• **PROVIDED DATA**:
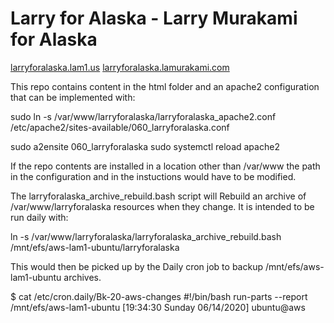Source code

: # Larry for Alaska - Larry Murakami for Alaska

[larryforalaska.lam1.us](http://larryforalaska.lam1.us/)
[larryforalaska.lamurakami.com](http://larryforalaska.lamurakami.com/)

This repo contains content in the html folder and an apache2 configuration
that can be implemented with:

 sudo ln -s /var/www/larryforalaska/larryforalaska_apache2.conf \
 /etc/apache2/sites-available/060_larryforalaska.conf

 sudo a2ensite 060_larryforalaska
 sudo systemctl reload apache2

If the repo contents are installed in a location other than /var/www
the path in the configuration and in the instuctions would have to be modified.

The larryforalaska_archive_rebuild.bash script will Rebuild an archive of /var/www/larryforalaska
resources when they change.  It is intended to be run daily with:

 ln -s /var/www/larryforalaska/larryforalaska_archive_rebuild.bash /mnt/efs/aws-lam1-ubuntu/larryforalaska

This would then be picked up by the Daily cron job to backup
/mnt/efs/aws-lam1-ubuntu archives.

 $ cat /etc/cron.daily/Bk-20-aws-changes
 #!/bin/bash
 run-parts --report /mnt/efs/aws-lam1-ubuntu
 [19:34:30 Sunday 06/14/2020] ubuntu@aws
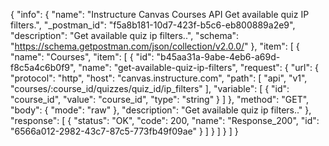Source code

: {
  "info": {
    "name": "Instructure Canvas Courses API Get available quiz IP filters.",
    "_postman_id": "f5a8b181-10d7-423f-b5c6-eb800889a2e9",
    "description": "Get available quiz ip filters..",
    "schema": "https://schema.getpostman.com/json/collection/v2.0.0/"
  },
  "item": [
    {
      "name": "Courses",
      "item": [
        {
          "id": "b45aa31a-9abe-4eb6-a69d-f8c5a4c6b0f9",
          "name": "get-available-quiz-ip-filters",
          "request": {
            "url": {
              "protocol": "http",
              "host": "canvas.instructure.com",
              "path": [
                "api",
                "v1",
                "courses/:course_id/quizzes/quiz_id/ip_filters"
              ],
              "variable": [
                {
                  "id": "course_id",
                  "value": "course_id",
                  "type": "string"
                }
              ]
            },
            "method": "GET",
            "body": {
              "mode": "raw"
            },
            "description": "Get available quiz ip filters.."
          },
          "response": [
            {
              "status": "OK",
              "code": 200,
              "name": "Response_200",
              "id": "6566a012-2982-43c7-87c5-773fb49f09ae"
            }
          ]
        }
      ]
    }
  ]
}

• **DIRECTIONS FOR THIS TASK**: Working from the records above, tally the lines that contain "cron" and give only the total.

• **FINISHED TASK**: 2